Local observables are correlation functions $\langle O_1(x_1)\cdots O_n(x_n)\rangle$, where $O_i$ may be the spin field $\sigma$, but may also be any other operator of the theory. Knowing the spectrum of operators is part of finding a solution.
One has a variety of methods for approximating those functions, but there are always some regimes where the approximations break down or sometimes they become impossible to deal with after a certain order. A solution would be a procedure that gives exact results and does not suffer from any limitation to its validity nor its applicability in practice.

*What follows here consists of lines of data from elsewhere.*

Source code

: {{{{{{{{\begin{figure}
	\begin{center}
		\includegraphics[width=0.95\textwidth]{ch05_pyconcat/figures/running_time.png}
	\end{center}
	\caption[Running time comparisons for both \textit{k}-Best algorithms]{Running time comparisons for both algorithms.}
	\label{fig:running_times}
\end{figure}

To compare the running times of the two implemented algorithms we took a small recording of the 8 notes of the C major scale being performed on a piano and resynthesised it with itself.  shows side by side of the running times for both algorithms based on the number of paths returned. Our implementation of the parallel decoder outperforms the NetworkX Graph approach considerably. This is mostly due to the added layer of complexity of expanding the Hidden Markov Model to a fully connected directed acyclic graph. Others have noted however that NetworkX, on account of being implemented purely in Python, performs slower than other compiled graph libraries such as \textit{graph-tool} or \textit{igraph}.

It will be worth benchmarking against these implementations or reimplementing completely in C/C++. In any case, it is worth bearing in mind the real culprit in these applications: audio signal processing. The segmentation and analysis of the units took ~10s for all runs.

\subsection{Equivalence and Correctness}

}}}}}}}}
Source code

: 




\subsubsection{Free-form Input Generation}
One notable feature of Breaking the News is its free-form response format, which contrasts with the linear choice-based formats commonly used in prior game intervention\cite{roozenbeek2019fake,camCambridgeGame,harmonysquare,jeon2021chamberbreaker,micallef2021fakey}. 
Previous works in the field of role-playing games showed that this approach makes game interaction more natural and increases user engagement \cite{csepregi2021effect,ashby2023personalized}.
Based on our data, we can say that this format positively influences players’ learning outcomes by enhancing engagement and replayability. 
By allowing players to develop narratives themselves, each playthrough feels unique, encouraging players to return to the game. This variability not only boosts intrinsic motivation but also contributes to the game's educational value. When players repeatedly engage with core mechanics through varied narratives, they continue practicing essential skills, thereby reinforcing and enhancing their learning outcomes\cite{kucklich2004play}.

I'm going to make a list of some theories that have been solved so you get the flavor. Stop whenever you feel bored.
Free theories
A free theory of a field $\phi$ has an exact solution because the spectrum is made of all operators of the form $\partial^{n_1}\phi \partial^{n_2} \phi \partial^{n_3}\cdots \partial^{n_k}\phi$ and the correlators are obtained by doing Wick contractions. The two-point function, which is the propagator, is of course known exactly.
Two dimensions
The Ising model in $2d$ has an exact solution. All correlation functions $\langle \sigma_{i_1}\sigma_{i_2}\cdots \sigma_{i_k}\rangle$ can be obtained by taking suitable derivatives of the partition function with respect to the parameters $J_1$ and $J_2$. It may be a tedious task, but completely determined.
Other examples of exactly solved models are the minimal models in $2d$ CFTs (the Ising model at criticality is actually one of them). There are only a finite number of operators and their $n$-point functions are entirely fixed by the representation theory of the Virasoro algebra. So there are well defined algorithms to obtain them explicitly.
Actually, in $2d$ CFTs, because of the Operator Product Expansion (OPE), one only needs to compute three-point functions since the higher points can be always reduced to fewer points by using the OPE. Another example of a solved theory is therefore the Liouville CFT where the three-point functions are known in an explicit form by the DOZZ formula.
Three dimensions
Examples of exactly solved theories in higher dimensions are rarer. Sometimes they require some rigid structure. An example is when the theory is topological.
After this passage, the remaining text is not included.